▶ [Exercise goal]: Every line from the one containing "AD104 GPU' ?" to the one containing "If a platform" in the records below, both included, must be set down exactly, and no other line.

Start of Information supplied

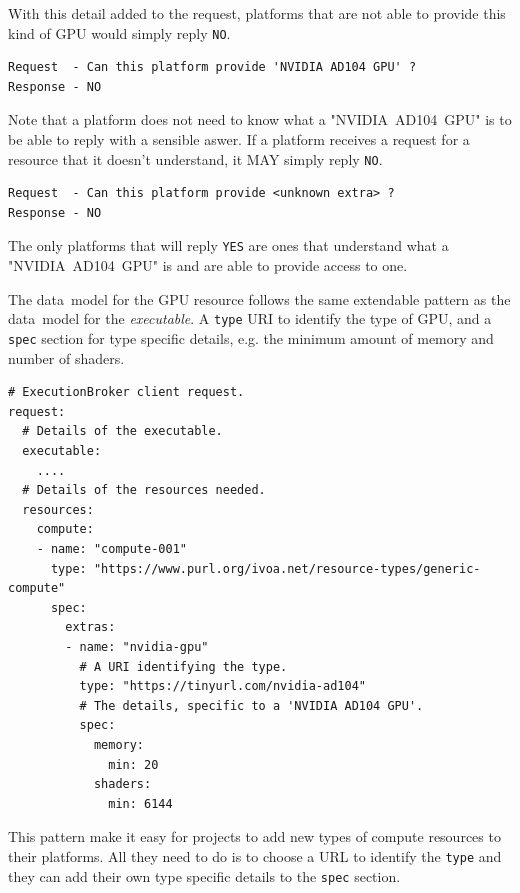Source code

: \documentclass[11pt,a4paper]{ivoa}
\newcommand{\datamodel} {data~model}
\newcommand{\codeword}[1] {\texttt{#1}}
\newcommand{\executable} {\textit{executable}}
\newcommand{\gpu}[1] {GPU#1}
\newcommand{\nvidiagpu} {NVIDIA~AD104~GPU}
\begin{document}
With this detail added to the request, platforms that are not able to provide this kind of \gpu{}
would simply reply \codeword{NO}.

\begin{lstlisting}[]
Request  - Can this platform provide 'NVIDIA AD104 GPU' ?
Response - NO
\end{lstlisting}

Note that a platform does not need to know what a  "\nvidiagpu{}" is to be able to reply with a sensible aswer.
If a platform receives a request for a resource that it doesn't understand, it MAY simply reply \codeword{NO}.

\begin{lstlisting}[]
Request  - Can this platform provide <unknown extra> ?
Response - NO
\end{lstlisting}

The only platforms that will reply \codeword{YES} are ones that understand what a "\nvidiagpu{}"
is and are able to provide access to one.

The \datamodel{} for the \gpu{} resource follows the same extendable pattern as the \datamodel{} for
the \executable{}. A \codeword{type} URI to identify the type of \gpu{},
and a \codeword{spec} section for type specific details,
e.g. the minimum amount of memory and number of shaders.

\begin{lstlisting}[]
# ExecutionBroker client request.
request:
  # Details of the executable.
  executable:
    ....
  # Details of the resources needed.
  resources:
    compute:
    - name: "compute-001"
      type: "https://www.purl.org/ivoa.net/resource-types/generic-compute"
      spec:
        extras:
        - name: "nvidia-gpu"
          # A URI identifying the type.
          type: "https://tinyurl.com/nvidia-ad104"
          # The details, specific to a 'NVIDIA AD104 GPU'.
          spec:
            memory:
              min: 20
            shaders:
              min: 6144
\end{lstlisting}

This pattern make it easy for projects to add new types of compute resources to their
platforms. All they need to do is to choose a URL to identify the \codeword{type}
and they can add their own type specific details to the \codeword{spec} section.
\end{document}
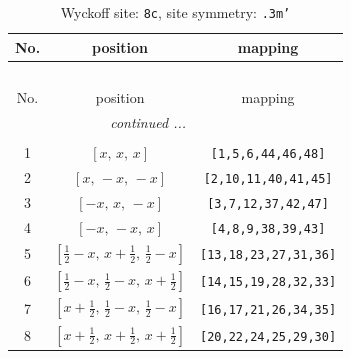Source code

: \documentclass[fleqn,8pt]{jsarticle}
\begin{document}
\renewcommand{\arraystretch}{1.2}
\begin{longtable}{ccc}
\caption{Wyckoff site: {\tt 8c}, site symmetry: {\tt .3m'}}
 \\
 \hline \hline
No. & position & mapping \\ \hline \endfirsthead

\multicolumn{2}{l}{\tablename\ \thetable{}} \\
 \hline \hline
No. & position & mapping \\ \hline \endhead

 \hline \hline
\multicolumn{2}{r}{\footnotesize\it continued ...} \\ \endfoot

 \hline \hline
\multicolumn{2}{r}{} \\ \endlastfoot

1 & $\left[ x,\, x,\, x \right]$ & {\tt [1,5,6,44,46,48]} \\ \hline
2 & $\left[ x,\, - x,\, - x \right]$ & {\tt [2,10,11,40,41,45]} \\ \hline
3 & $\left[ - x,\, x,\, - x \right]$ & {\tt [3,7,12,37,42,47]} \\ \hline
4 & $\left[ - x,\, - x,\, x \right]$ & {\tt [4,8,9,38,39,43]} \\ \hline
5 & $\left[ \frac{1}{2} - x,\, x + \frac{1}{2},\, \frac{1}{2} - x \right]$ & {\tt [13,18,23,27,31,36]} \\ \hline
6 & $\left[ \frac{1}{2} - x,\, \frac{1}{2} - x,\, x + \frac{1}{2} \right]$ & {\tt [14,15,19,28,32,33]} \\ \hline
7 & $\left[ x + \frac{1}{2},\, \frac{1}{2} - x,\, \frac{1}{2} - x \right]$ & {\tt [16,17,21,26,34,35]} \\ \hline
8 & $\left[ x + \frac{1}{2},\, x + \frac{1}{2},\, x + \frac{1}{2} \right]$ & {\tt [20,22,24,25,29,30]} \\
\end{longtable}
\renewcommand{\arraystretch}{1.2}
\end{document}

End of Information supplied

▶ [Solution]:
Request  - Can this platform provide 'NVIDIA AD104 GPU' ?
Response - NO
\end{lstlisting}

Note that a platform does not need to know what a  "\nvidiagpu{}" is to be able to reply with a sensible aswer.
If a platform receives a request for a resource that it doesn't understand, it MAY simply reply \codeword{NO}.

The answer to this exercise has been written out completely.